(Plain-text document sources)

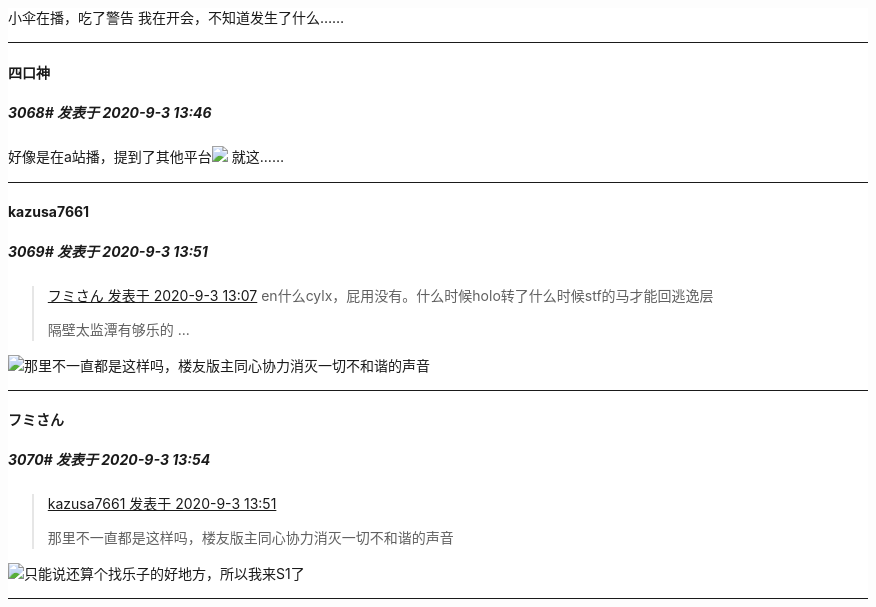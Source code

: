 小伞在播，吃了警告
我在开会，不知道发生了什么……







-----

####  四口神  
##### 3068#       发表于 2020-9-3 13:46




好像是在a站播，提到了其他平台<img src="https://static.saraba1st.com/image/smiley/face2017/068.png" referrerpolicy="no-referrer">
就这……







-----

####  kazusa7661  
##### 3069#       发表于 2020-9-3 13:51



<blockquote><a href="httphttps://bbs.saraba1st.com/2b/forum.php?mod=redirect&amp;goto=findpost&amp;pid=48628690&amp;ptid=1956416" target="_blank">フミさん 发表于 2020-9-3 13:07</a>
en什么cylx，屁用没有。什么时候holo转了什么时候stf的马才能回逃逸层

隔壁太监潭有够乐的 ...</blockquote>
<img src="https://static.saraba1st.com/image/smiley/face2017/067.png" referrerpolicy="no-referrer">那里不一直都是这样吗，楼友版主同心协力消灭一切不和谐的声音







-----

####  フミさん  
##### 3070#       发表于 2020-9-3 13:54



<blockquote><a href="httphttps://bbs.saraba1st.com/2b/forum.php?mod=redirect&amp;goto=findpost&amp;pid=48629098&amp;ptid=1956416" target="_blank">kazusa7661 发表于 2020-9-3 13:51</a>

那里不一直都是这样吗，楼友版主同心协力消灭一切不和谐的声音</blockquote>
<img src="https://static.saraba1st.com/image/smiley/face2017/067.png" referrerpolicy="no-referrer">只能说还算个找乐子的好地方，所以我来S1了







-----
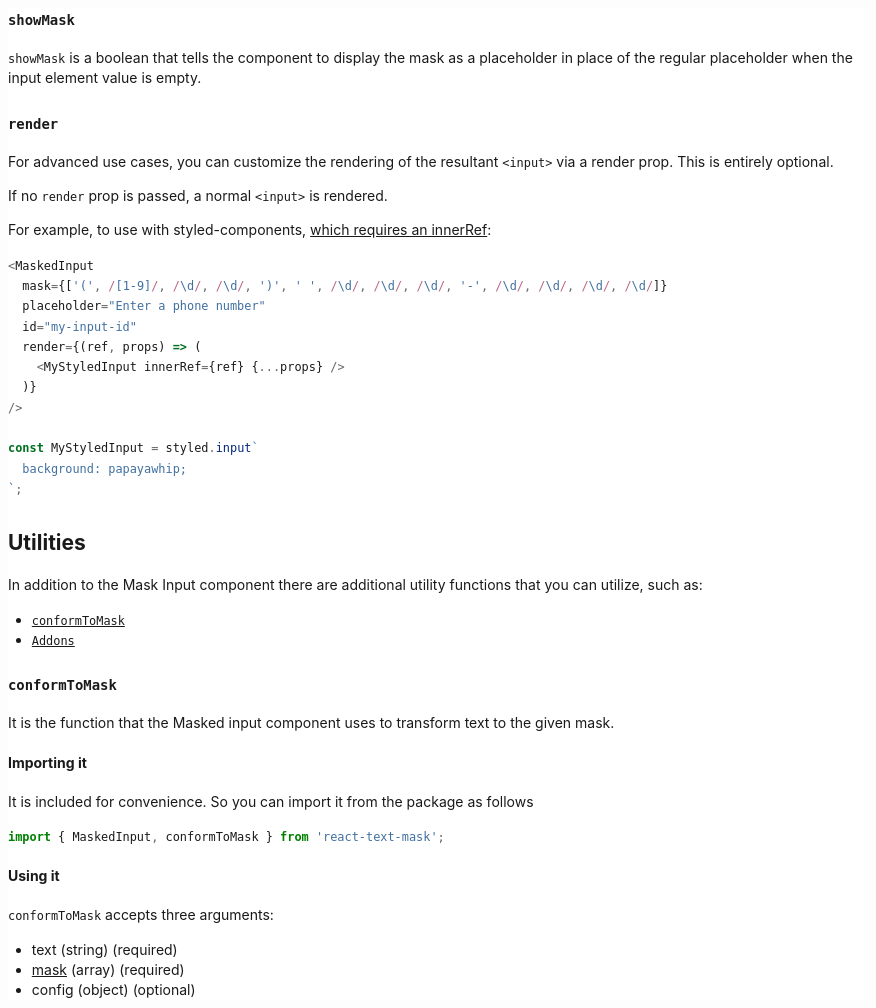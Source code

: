 ### `showMask`

`showMask` is a boolean that tells the component to display the mask as a placeholder in place of the regular placeholder when the input element value is empty.

### `render`

For advanced use cases, you can customize the rendering of the resultant `<input>` via a render prop.
This is entirely optional.

If no `render` prop is passed, a normal `<input>` is rendered.

For example, to use with styled-components,
[which requires an innerRef](https://www.styled-components.com/docs/advanced#refs):

```js
<MaskedInput
  mask={['(', /[1-9]/, /\d/, /\d/, ')', ' ', /\d/, /\d/, /\d/, '-', /\d/, /\d/, /\d/, /\d/]}
  placeholder="Enter a phone number"
  id="my-input-id"
  render={(ref, props) => (
    <MyStyledInput innerRef={ref} {...props} />
  )}
/>

const MyStyledInput = styled.input`
  background: papayawhip;
`;
```

## Utilities

In addition to the Mask Input component there are additional utility functions that you can utilize, such as:

* [`conformToMask`](#conformtomask)
* [`Addons`](#add-ons)

### `conformToMask`

It is the function that the Masked input component uses to transform text to the given mask.

#### Importing it

It is included for convenience. So you can import it from the package as follows

```js
import { MaskedInput, conformToMask } from 'react-text-mask';
```

#### Using it

`conformToMask` accepts three arguments:

* text (string) (required)
* [mask](#mask) (array) (required)
* config (object) (optional)

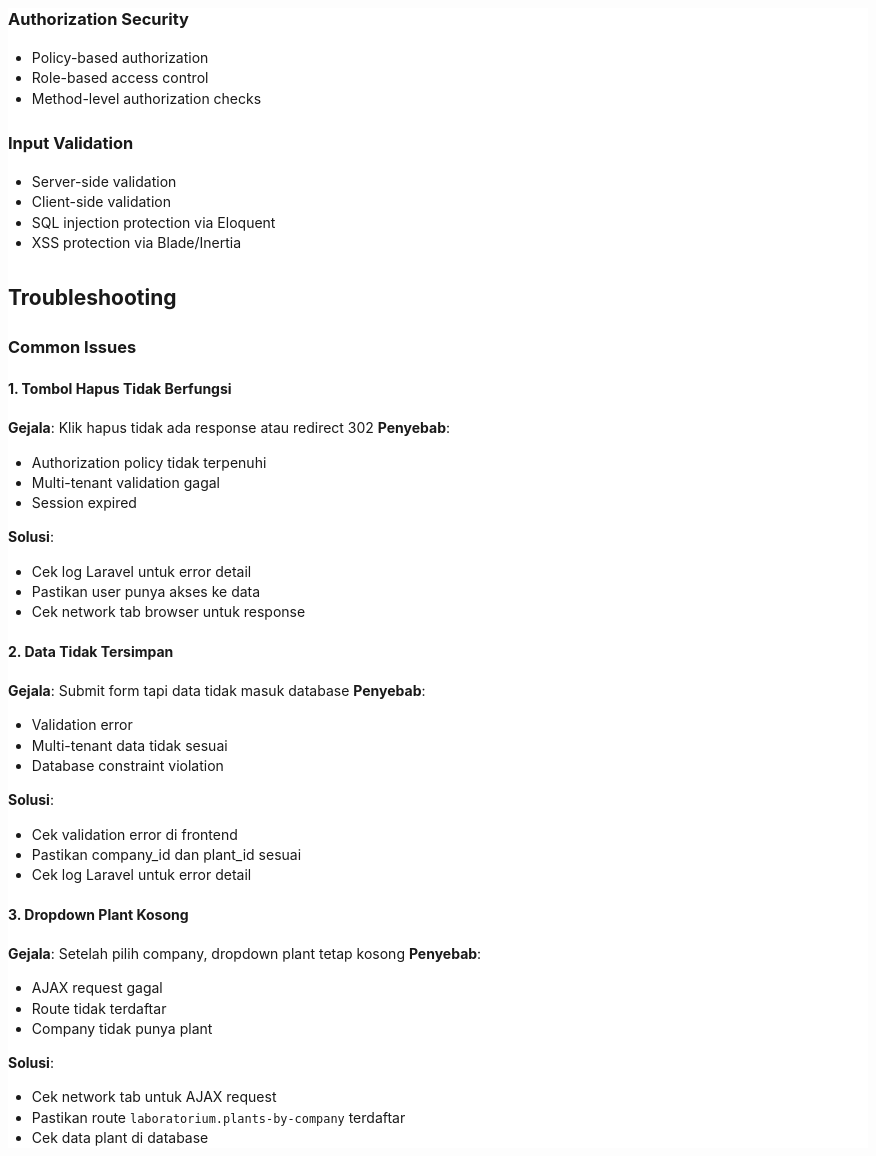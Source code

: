 ### Authorization Security
- Policy-based authorization
- Role-based access control
- Method-level authorization checks

### Input Validation
- Server-side validation
- Client-side validation
- SQL injection protection via Eloquent
- XSS protection via Blade/Inertia

## Troubleshooting

### Common Issues

#### 1. Tombol Hapus Tidak Berfungsi
**Gejala**: Klik hapus tidak ada response atau redirect 302
**Penyebab**: 
- Authorization policy tidak terpenuhi
- Multi-tenant validation gagal
- Session expired

**Solusi**:
- Cek log Laravel untuk error detail
- Pastikan user punya akses ke data
- Cek network tab browser untuk response

#### 2. Data Tidak Tersimpan
**Gejala**: Submit form tapi data tidak masuk database
**Penyebab**:
- Validation error
- Multi-tenant data tidak sesuai
- Database constraint violation

**Solusi**:
- Cek validation error di frontend
- Pastikan company_id dan plant_id sesuai
- Cek log Laravel untuk error detail

#### 3. Dropdown Plant Kosong
**Gejala**: Setelah pilih company, dropdown plant tetap kosong
**Penyebab**:
- AJAX request gagal
- Route tidak terdaftar
- Company tidak punya plant

**Solusi**:
- Cek network tab untuk AJAX request
- Pastikan route `laboratorium.plants-by-company` terdaftar
- Cek data plant di database
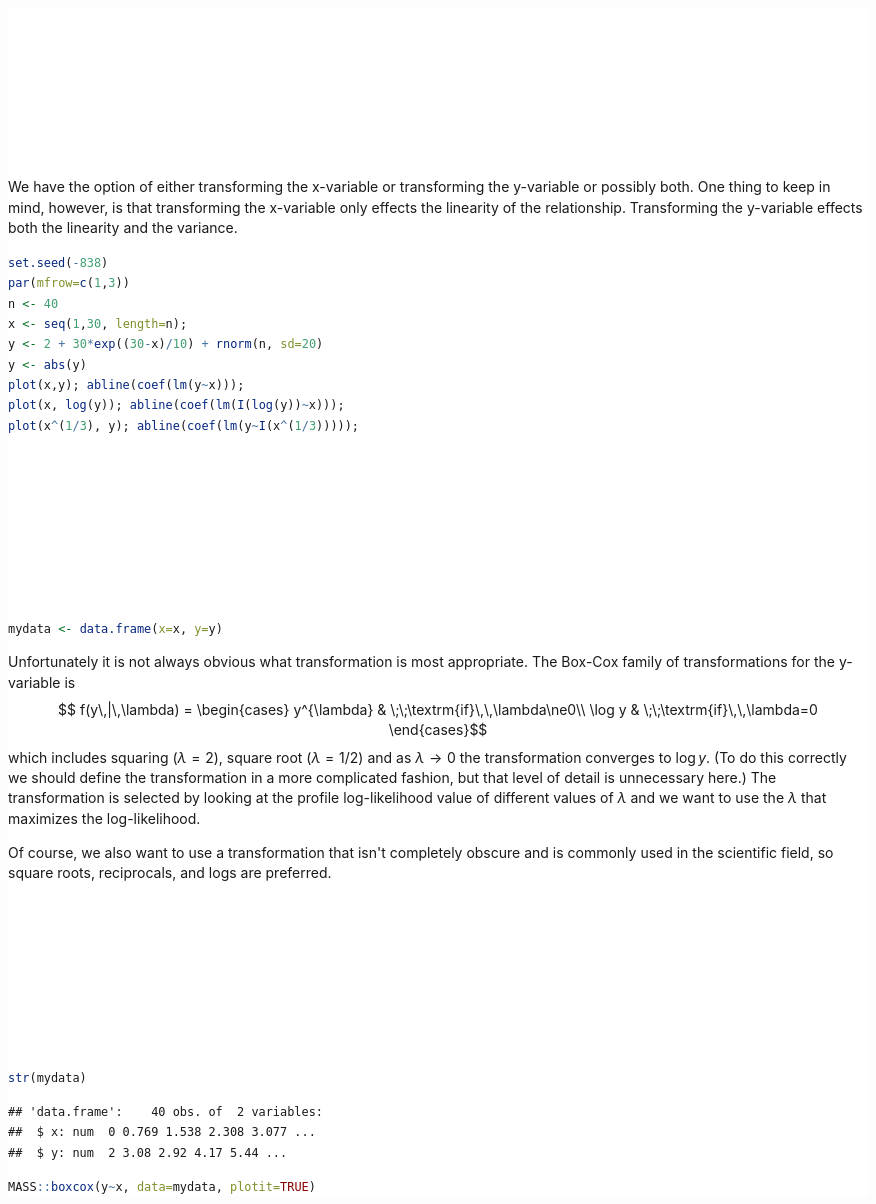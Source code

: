 ![](10_Regression_files/figure-latex/unnamed-chunk-30-1.pdf) 


We have the option of either transforming the x-variable or transforming the y-variable or possibly both. One thing to keep in mind, however, is that transforming the x-variable only effects the linearity of the relationship. Transforming the y-variable effects both the linearity and the variance. 


```r
set.seed(-838)
par(mfrow=c(1,3))
n <- 40
x <- seq(1,30, length=n);
y <- 2 + 30*exp((30-x)/10) + rnorm(n, sd=20)
y <- abs(y)
plot(x,y); abline(coef(lm(y~x)));
plot(x, log(y)); abline(coef(lm(I(log(y))~x)));
plot(x^(1/3), y); abline(coef(lm(y~I(x^(1/3)))));
```

![](10_Regression_files/figure-latex/unnamed-chunk-31-1.pdf) 

```r
mydata <- data.frame(x=x, y=y)
```


Unfortunately it is not always obvious what transformation is most appropriate. The Box-Cox family of transformations for the y-variable is $$ f(y\,|\,\lambda)	=	\begin{cases}
    y^{\lambda} & \;\;\textrm{if}\,\,\lambda\ne0\\
    \log y & \;\;\textrm{if}\,\,\lambda=0
  \end{cases}$$ 
which includes squaring ($\lambda=2$), square root ($\lambda=1/2$) and as $\lambda \to 0$ the transformation converges to $\log y$. (To do this correctly we should define the transformation in a more complicated fashion, but that level of detail is unnecessary here.) The transformation is selected by looking at the profile log-likelihood value of different values of $\lambda$ and we want to use the $\lambda$ that maximizes the log-likelihood. 

Of course, we also want to use a transformation that isn't completely obscure and is commonly used in the scientific field, so square roots, reciprocals, and logs are preferred.

![](10_Regression_files/figure-latex/unnamed-chunk-32-1.pdf) 


```r
str(mydata)
```

```
## 'data.frame':	40 obs. of  2 variables:
##  $ x: num  0 0.769 1.538 2.308 3.077 ...
##  $ y: num  2 3.08 2.92 4.17 5.44 ...
```

```r
MASS::boxcox(y~x, data=mydata, plotit=TRUE)
```
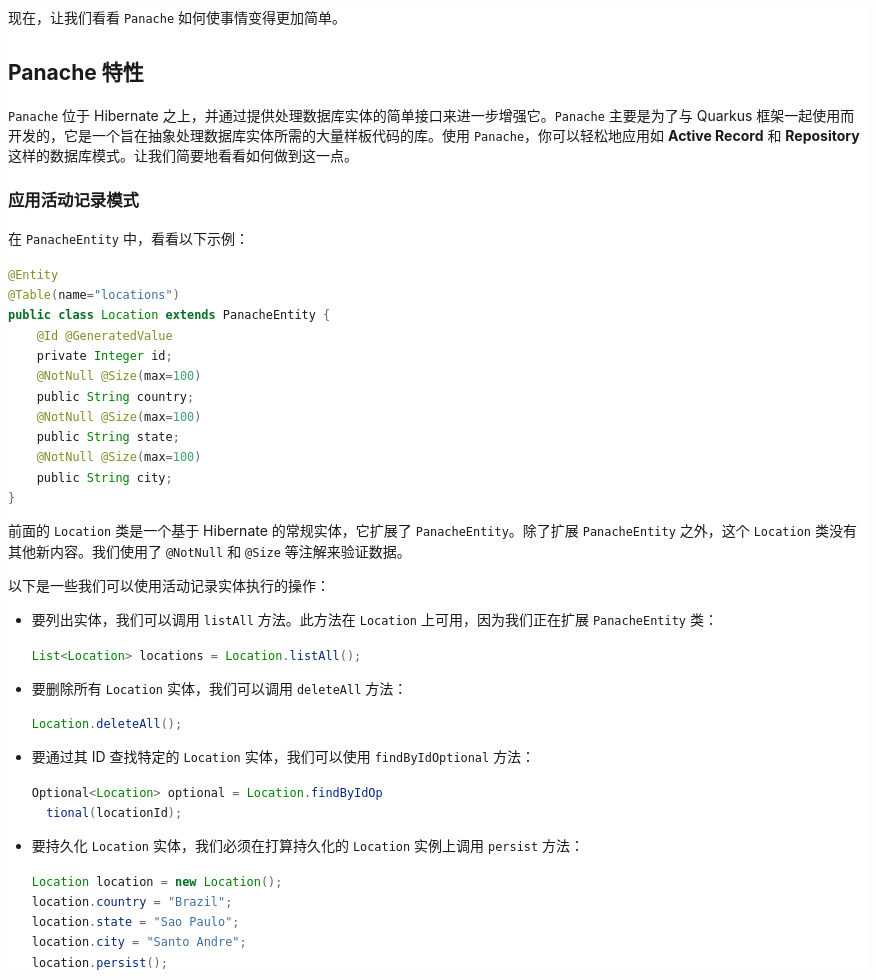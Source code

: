 现在，让我们看看 `Panache` 如何使事情变得更加简单。

## Panache 特性

`Panache` 位于 Hibernate 之上，并通过提供处理数据库实体的简单接口来进一步增强它。`Panache` 主要是为了与 Quarkus 框架一起使用而开发的，它是一个旨在抽象处理数据库实体所需的大量样板代码的库。使用 `Panache`，你可以轻松地应用如 **Active Record** 和 **Repository** 这样的数据库模式。让我们简要地看看如何做到这一点。

### 应用活动记录模式

在 `PanacheEntity` 中，看看以下示例：

```java
@Entity
@Table(name="locations")
public class Location extends PanacheEntity {
    @Id @GeneratedValue
    private Integer id;
    @NotNull @Size(max=100)
    public String country;
    @NotNull @Size(max=100)
    public String state;
    @NotNull @Size(max=100)
    public String city;
}
```

前面的 `Location` 类是一个基于 Hibernate 的常规实体，它扩展了 `PanacheEntity`。除了扩展 `PanacheEntity` 之外，这个 `Location` 类没有其他新内容。我们使用了 `@NotNull` 和 `@Size` 等注解来验证数据。

以下是一些我们可以使用活动记录实体执行的操作：

+   要列出实体，我们可以调用 `listAll` 方法。此方法在 `Location` 上可用，因为我们正在扩展 `PanacheEntity` 类：

    ```java
    List<Location> locations = Location.listAll();
    ```

+   要删除所有 `Location` 实体，我们可以调用 `deleteAll` 方法：

    ```java
    Location.deleteAll();
    ```

+   要通过其 ID 查找特定的 `Location` 实体，我们可以使用 `findByIdOptional` 方法：

    ```java
    Optional<Location> optional = Location.findByIdOp
      tional(locationId);
    ```

+   要持久化 `Location` 实体，我们必须在打算持久化的 `Location` 实例上调用 `persist` 方法：

    ```java
    Location location = new Location();
    location.country = "Brazil";
    location.state = "Sao Paulo";
    location.city = "Santo Andre";
    location.persist();
    ```
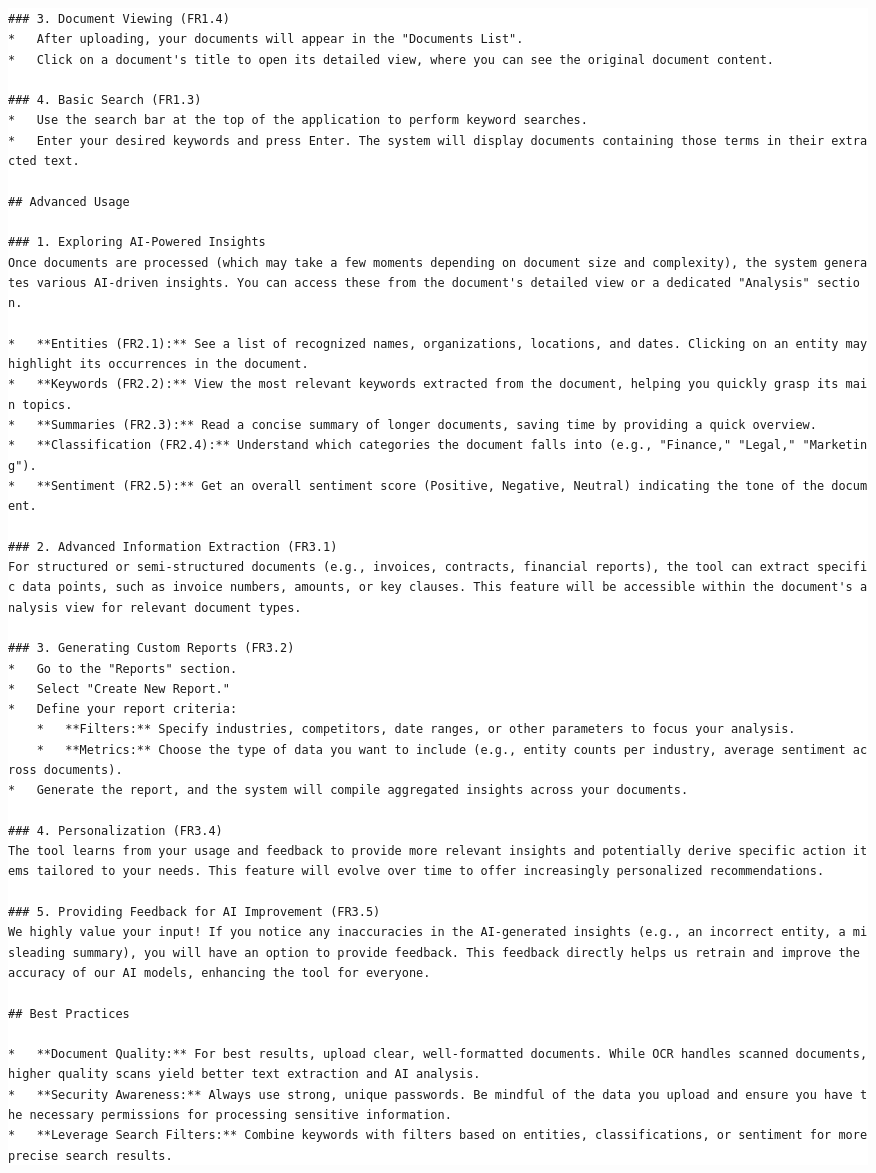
 ```
### 3. Document Viewing (FR1.4)
*   After uploading, your documents will appear in the "Documents List".
*   Click on a document's title to open its detailed view, where you can see the original document content.

### 4. Basic Search (FR1.3)
*   Use the search bar at the top of the application to perform keyword searches.
*   Enter your desired keywords and press Enter. The system will display documents containing those terms in their extracted text.

## Advanced Usage

### 1. Exploring AI-Powered Insights
Once documents are processed (which may take a few moments depending on document size and complexity), the system generates various AI-driven insights. You can access these from the document's detailed view or a dedicated "Analysis" section.

*   **Entities (FR2.1):** See a list of recognized names, organizations, locations, and dates. Clicking on an entity may highlight its occurrences in the document.
*   **Keywords (FR2.2):** View the most relevant keywords extracted from the document, helping you quickly grasp its main topics.
*   **Summaries (FR2.3):** Read a concise summary of longer documents, saving time by providing a quick overview.
*   **Classification (FR2.4):** Understand which categories the document falls into (e.g., "Finance," "Legal," "Marketing").
*   **Sentiment (FR2.5):** Get an overall sentiment score (Positive, Negative, Neutral) indicating the tone of the document.

### 2. Advanced Information Extraction (FR3.1)
For structured or semi-structured documents (e.g., invoices, contracts, financial reports), the tool can extract specific data points, such as invoice numbers, amounts, or key clauses. This feature will be accessible within the document's analysis view for relevant document types.

### 3. Generating Custom Reports (FR3.2)
*   Go to the "Reports" section.
*   Select "Create New Report."
*   Define your report criteria:
    *   **Filters:** Specify industries, competitors, date ranges, or other parameters to focus your analysis.
    *   **Metrics:** Choose the type of data you want to include (e.g., entity counts per industry, average sentiment across documents).
*   Generate the report, and the system will compile aggregated insights across your documents.

### 4. Personalization (FR3.4)
The tool learns from your usage and feedback to provide more relevant insights and potentially derive specific action items tailored to your needs. This feature will evolve over time to offer increasingly personalized recommendations.

### 5. Providing Feedback for AI Improvement (FR3.5)
We highly value your input! If you notice any inaccuracies in the AI-generated insights (e.g., an incorrect entity, a misleading summary), you will have an option to provide feedback. This feedback directly helps us retrain and improve the accuracy of our AI models, enhancing the tool for everyone.

## Best Practices

*   **Document Quality:** For best results, upload clear, well-formatted documents. While OCR handles scanned documents, higher quality scans yield better text extraction and AI analysis.
*   **Security Awareness:** Always use strong, unique passwords. Be mindful of the data you upload and ensure you have the necessary permissions for processing sensitive information.
*   **Leverage Search Filters:** Combine keywords with filters based on entities, classifications, or sentiment for more precise search results.
```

**Work instruction:** When a line in the records above holds "response", that line is to be reported.

**The answer:**
**Gejala**: Klik hapus tidak ada response atau redirect 302
- Cek network tab browser untuk response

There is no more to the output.